**EXERCISE INPUT:**
Start of Block

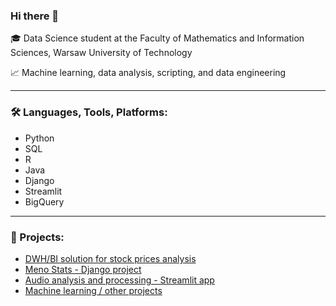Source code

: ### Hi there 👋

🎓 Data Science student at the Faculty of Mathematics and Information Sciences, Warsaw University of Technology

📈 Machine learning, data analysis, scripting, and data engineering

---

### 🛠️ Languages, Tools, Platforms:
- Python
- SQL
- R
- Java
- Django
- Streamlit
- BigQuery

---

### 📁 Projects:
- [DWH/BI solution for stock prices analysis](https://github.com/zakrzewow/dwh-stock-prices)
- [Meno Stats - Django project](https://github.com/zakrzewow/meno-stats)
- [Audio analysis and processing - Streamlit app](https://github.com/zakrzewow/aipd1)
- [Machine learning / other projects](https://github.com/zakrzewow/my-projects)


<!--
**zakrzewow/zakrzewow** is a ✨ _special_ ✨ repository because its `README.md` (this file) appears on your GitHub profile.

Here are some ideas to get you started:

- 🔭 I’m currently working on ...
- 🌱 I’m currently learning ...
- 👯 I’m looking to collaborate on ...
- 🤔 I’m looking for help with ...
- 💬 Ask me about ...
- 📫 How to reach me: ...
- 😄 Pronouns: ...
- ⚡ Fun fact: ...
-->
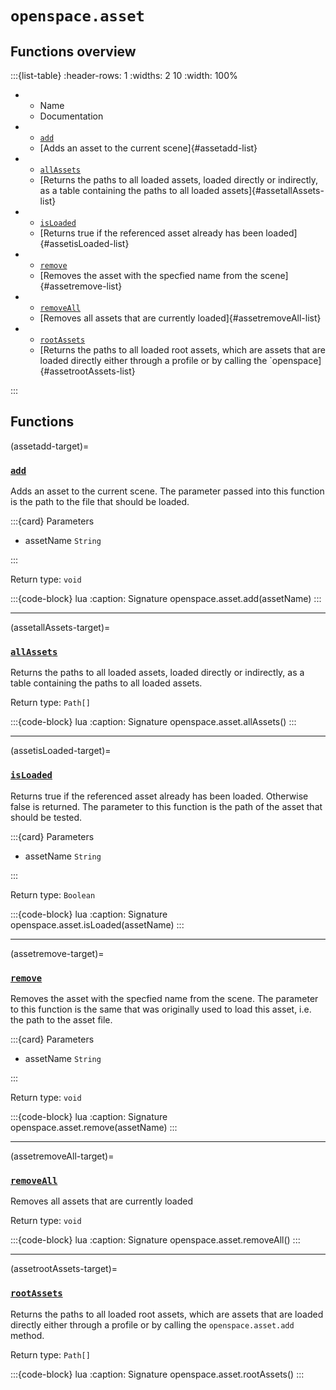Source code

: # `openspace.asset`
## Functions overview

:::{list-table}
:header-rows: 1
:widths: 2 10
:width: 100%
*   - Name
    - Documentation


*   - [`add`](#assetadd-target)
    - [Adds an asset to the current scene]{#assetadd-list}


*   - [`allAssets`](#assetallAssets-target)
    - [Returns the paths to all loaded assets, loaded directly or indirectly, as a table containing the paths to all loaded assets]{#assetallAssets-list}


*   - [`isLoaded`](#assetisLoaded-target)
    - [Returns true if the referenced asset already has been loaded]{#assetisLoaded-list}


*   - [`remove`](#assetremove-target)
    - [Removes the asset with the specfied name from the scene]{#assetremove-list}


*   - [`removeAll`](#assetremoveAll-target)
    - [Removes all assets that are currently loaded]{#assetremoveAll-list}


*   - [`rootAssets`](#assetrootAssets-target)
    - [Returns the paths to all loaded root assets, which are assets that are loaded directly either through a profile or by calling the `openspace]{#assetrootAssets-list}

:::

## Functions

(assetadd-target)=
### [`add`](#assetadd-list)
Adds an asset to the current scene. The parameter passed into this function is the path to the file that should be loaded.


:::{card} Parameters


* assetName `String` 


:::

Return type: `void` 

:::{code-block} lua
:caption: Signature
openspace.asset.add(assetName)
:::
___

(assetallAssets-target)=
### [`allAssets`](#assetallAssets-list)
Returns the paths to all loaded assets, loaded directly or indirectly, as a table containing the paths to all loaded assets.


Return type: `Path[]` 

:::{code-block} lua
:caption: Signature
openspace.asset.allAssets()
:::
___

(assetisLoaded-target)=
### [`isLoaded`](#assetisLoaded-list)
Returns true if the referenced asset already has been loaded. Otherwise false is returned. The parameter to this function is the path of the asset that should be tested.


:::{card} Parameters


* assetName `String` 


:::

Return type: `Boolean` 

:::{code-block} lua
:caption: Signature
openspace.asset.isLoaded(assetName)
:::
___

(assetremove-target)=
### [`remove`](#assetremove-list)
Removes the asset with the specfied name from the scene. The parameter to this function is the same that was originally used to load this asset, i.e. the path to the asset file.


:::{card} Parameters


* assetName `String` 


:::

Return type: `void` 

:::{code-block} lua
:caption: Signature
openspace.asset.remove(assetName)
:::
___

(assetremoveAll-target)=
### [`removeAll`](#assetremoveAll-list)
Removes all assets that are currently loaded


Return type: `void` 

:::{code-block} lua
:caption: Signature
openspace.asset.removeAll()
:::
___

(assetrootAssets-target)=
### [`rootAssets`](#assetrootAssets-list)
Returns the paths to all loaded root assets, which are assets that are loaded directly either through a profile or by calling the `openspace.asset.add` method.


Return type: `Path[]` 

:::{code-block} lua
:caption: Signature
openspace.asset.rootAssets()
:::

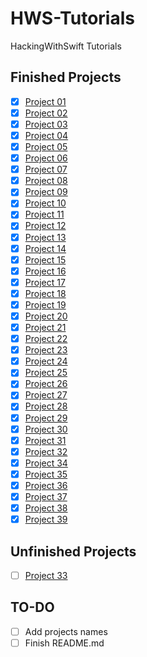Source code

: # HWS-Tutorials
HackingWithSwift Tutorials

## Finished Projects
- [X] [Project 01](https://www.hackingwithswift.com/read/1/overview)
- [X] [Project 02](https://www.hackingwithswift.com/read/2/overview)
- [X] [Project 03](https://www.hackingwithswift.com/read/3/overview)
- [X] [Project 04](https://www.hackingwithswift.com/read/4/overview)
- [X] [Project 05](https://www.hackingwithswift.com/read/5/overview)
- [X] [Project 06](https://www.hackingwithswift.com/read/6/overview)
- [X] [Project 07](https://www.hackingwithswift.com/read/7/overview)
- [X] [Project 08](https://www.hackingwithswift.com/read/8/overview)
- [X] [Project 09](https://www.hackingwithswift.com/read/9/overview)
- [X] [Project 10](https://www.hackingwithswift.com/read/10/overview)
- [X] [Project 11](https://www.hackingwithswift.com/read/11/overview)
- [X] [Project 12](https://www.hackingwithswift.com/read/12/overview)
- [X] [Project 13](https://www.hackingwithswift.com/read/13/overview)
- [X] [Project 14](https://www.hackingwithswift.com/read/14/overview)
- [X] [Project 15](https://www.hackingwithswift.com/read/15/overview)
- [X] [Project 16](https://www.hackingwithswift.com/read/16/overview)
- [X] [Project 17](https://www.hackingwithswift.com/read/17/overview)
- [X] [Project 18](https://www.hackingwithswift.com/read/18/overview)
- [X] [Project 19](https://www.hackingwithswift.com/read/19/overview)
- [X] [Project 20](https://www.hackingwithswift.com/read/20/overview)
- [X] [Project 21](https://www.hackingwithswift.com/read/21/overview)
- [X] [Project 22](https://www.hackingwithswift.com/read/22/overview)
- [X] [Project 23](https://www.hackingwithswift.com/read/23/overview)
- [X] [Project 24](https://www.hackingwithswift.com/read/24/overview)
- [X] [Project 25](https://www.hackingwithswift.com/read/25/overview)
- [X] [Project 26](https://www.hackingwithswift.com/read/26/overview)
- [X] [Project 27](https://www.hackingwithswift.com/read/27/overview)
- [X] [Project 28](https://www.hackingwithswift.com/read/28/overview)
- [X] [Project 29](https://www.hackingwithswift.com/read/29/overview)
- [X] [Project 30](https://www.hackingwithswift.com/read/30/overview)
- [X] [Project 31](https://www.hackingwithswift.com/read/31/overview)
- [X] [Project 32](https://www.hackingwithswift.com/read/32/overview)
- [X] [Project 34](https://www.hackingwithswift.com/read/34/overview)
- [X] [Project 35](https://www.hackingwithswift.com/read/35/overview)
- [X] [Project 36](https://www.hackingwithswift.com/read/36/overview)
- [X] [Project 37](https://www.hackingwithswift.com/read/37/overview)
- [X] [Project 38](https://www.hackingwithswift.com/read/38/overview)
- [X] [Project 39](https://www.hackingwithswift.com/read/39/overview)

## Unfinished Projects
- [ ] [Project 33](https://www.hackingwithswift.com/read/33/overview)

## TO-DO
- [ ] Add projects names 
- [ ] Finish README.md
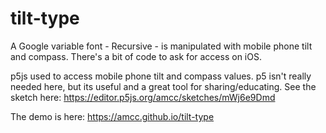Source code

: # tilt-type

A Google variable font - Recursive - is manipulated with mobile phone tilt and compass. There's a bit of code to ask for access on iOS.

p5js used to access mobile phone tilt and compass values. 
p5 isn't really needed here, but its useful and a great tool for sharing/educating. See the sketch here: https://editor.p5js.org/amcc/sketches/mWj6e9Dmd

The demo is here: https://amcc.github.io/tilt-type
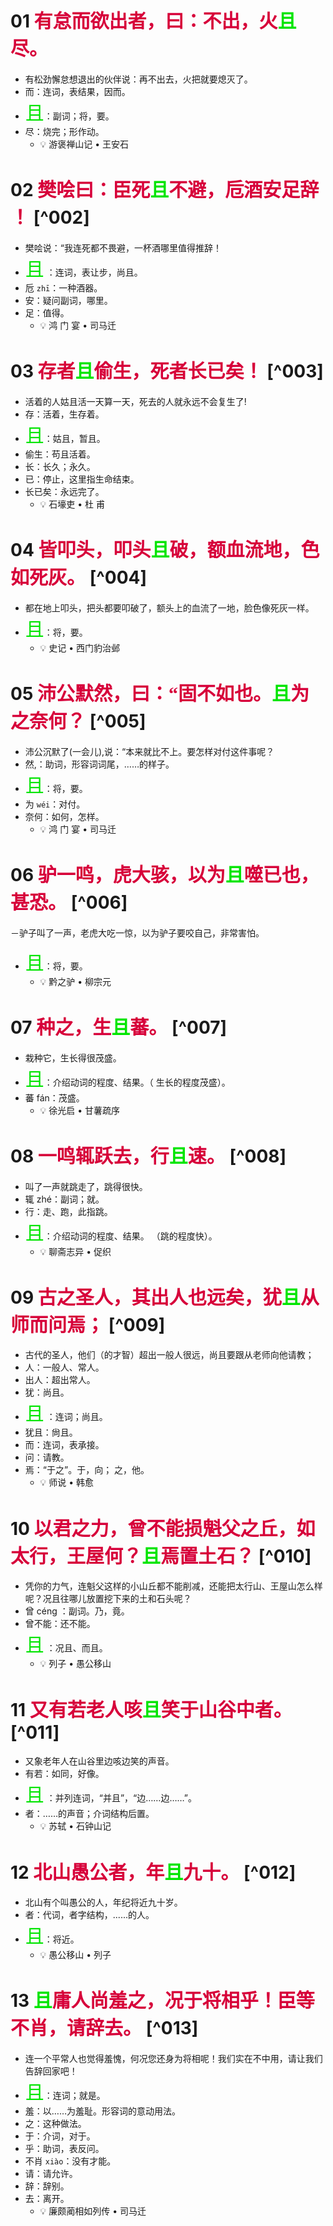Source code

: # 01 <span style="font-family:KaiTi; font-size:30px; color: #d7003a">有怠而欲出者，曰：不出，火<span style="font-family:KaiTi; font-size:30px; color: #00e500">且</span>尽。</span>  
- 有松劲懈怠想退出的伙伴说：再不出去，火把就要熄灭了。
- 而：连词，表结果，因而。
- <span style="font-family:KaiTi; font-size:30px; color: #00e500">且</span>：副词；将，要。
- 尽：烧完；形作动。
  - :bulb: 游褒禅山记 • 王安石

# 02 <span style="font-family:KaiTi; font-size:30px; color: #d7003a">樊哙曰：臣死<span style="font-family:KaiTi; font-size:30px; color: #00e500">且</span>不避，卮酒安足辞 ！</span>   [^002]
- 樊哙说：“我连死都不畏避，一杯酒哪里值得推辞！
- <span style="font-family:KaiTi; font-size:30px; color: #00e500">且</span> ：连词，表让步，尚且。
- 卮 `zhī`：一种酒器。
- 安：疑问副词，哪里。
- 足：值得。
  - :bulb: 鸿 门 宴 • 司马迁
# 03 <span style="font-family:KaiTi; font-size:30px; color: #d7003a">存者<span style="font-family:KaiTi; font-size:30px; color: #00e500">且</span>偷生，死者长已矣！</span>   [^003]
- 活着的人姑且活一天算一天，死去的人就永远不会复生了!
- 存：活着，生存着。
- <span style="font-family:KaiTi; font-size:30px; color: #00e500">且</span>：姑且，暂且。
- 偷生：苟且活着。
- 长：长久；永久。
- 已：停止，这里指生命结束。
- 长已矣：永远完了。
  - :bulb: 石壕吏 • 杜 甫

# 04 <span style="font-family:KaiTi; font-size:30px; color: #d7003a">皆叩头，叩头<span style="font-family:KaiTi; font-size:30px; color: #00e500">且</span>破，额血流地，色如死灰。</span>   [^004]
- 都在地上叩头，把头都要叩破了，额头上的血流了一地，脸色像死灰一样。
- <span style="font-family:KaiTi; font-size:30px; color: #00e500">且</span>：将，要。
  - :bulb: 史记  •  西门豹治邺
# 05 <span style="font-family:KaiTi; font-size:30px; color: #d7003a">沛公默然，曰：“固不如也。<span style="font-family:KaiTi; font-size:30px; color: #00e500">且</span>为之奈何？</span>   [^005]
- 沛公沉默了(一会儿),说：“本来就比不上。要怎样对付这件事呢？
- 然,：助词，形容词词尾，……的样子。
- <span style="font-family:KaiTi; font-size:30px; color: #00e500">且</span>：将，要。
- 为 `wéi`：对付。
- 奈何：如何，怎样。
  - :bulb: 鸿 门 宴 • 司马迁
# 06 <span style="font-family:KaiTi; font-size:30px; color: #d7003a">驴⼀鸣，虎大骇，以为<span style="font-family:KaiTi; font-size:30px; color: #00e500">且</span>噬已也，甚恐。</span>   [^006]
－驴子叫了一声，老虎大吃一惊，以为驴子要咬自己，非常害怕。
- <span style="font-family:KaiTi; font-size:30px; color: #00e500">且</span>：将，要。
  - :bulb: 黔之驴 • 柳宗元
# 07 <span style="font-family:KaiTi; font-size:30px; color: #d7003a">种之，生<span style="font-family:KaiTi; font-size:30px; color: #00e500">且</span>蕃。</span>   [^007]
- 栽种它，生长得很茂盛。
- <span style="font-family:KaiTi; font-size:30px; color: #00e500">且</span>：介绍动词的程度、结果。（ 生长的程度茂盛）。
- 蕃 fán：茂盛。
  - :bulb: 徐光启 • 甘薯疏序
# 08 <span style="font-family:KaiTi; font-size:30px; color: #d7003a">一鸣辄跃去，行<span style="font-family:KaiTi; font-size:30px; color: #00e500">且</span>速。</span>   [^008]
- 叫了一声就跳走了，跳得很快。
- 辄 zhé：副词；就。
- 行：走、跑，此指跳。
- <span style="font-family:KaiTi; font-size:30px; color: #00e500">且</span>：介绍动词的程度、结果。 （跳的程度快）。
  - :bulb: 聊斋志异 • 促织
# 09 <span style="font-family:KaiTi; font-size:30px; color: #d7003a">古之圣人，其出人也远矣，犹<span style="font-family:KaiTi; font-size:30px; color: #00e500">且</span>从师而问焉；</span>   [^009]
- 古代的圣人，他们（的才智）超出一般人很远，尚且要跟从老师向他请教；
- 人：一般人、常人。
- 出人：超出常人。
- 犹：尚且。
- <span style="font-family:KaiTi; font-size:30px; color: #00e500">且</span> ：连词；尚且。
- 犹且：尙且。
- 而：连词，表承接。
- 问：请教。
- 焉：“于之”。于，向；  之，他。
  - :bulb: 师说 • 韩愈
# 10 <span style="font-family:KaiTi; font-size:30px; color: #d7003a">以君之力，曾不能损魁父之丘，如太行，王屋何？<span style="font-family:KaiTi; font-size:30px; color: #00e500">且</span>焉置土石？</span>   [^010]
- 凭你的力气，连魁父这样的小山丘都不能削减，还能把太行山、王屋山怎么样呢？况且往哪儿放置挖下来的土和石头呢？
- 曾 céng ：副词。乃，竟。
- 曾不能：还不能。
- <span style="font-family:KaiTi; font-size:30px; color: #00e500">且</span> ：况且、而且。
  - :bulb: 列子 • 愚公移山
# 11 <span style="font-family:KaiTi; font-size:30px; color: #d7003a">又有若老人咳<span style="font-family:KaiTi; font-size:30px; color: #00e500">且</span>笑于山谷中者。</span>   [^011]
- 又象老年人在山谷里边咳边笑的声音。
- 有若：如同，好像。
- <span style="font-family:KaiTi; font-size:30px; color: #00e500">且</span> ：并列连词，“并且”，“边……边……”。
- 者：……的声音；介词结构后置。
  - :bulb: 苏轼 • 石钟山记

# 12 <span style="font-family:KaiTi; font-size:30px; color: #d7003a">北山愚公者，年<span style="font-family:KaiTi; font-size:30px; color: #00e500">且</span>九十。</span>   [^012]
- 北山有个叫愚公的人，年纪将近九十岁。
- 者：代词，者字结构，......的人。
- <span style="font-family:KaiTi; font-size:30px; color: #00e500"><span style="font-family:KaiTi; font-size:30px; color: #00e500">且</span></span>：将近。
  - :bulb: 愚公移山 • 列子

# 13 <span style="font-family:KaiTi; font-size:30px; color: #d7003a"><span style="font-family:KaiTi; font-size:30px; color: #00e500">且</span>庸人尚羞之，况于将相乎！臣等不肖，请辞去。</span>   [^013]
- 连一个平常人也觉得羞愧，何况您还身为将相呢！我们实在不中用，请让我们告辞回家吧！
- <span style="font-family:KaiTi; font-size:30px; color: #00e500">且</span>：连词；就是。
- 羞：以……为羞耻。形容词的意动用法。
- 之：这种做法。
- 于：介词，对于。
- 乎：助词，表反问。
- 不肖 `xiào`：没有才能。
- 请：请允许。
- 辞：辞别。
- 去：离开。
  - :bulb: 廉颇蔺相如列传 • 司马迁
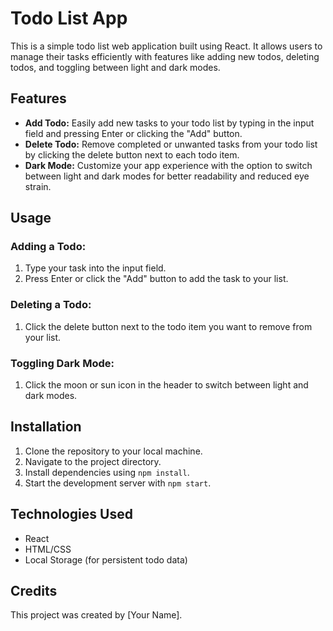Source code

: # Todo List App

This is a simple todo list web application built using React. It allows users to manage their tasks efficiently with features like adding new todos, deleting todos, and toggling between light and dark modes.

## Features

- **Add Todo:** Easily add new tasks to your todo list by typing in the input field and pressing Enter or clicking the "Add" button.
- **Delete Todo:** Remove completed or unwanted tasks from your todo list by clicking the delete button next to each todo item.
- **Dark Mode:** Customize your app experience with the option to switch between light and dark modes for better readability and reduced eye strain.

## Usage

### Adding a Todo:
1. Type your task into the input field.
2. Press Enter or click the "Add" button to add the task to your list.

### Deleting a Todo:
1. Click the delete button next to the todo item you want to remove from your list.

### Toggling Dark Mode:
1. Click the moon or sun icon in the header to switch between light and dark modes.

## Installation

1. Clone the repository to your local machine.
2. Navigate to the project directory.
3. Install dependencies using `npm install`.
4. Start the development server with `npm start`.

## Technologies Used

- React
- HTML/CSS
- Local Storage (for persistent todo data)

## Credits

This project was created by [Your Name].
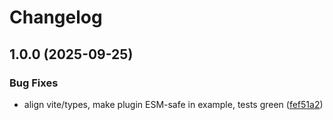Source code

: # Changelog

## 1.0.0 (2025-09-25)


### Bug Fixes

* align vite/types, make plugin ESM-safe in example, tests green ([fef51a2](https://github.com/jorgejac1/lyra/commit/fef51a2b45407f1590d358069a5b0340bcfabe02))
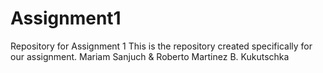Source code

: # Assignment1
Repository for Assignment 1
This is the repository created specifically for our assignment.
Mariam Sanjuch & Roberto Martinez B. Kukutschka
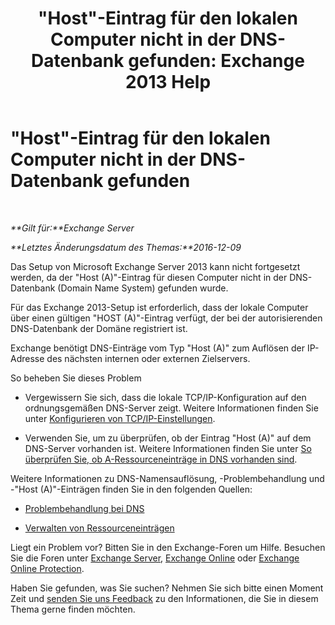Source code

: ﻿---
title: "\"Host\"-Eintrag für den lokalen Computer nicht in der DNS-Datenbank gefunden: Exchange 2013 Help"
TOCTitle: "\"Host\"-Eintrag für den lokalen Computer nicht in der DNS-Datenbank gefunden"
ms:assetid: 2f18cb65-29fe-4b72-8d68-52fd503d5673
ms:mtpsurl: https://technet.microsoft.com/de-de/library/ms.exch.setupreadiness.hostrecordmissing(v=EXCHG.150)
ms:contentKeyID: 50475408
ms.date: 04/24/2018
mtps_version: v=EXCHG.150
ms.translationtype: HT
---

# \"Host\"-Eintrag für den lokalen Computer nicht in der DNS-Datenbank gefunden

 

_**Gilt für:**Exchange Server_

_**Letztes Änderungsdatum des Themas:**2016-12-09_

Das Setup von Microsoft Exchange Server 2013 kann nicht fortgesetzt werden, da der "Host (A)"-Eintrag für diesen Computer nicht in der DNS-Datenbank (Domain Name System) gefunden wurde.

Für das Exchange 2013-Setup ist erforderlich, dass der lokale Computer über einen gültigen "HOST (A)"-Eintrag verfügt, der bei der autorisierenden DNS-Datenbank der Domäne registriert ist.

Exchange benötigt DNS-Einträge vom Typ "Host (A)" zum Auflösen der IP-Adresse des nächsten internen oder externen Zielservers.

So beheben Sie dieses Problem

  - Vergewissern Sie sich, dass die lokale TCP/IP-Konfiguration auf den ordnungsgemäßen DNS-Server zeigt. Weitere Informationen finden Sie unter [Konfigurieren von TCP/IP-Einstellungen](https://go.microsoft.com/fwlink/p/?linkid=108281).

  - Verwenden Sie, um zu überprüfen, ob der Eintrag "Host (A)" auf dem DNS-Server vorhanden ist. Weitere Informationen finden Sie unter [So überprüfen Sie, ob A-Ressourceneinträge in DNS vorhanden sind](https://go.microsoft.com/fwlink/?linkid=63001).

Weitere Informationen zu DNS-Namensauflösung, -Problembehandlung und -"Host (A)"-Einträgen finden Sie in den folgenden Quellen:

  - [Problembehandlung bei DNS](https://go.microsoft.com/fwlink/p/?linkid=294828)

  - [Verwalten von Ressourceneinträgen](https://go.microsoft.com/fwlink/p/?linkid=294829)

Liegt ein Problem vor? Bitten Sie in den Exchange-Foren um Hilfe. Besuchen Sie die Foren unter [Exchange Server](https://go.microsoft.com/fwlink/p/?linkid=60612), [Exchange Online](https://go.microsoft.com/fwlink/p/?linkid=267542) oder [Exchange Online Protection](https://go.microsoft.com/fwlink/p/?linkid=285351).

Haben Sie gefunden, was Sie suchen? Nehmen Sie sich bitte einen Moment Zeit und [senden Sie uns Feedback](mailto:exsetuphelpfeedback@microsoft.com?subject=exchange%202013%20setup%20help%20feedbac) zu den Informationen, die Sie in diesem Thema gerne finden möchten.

End of Block

Take the records above from their first line through the line with "- [Removes the" and set those lines down word for word, minus the pictures.

Source code

: ### Hi there 👋

🎓 Data Science student at the Faculty of Mathematics and Information Sciences, Warsaw University of Technology

📈 Machine learning, data analysis, scripting, and data engineering

---

### 🛠️ Languages, Tools, Platforms:
- Python
- SQL
- R
- Java
- Django
- Streamlit
- BigQuery

---

### 📁 Projects:
- [DWH/BI solution for stock prices analysis](https://github.com/zakrzewow/dwh-stock-prices)
- [Meno Stats - Django project](https://github.com/zakrzewow/meno-stats)
- [Audio analysis and processing - Streamlit app](https://github.com/zakrzewow/aipd1)
- [Machine learning / other projects](https://github.com/zakrzewow/my-projects)


<!--
**zakrzewow/zakrzewow** is a ✨ _special_ ✨ repository because its `README.md` (this file) appears on your GitHub profile.

Here are some ideas to get you started:

- 🔭 I’m currently working on ...
- 🌱 I’m currently learning ...
- 👯 I’m looking to collaborate on ...
- 🤔 I’m looking for help with ...
- 💬 Ask me about ...
- 📫 How to reach me: ...
- 😄 Pronouns: ...
- ⚡ Fun fact: ...
-->
Source code

: # `openspace.asset`
## Functions overview

:::{list-table}
:header-rows: 1
:widths: 2 10
:width: 100%
*   - Name
    - Documentation


*   - [`add`](#assetadd-target)
    - [Adds an asset to the current scene]{#assetadd-list}


*   - [`allAssets`](#assetallAssets-target)
    - [Returns the paths to all loaded assets, loaded directly or indirectly, as a table containing the paths to all loaded assets]{#assetallAssets-list}


*   - [`isLoaded`](#assetisLoaded-target)
    - [Returns true if the referenced asset already has been loaded]{#assetisLoaded-list}


*   - [`remove`](#assetremove-target)
    - [Removes the asset with the specfied name from the scene]{#assetremove-list}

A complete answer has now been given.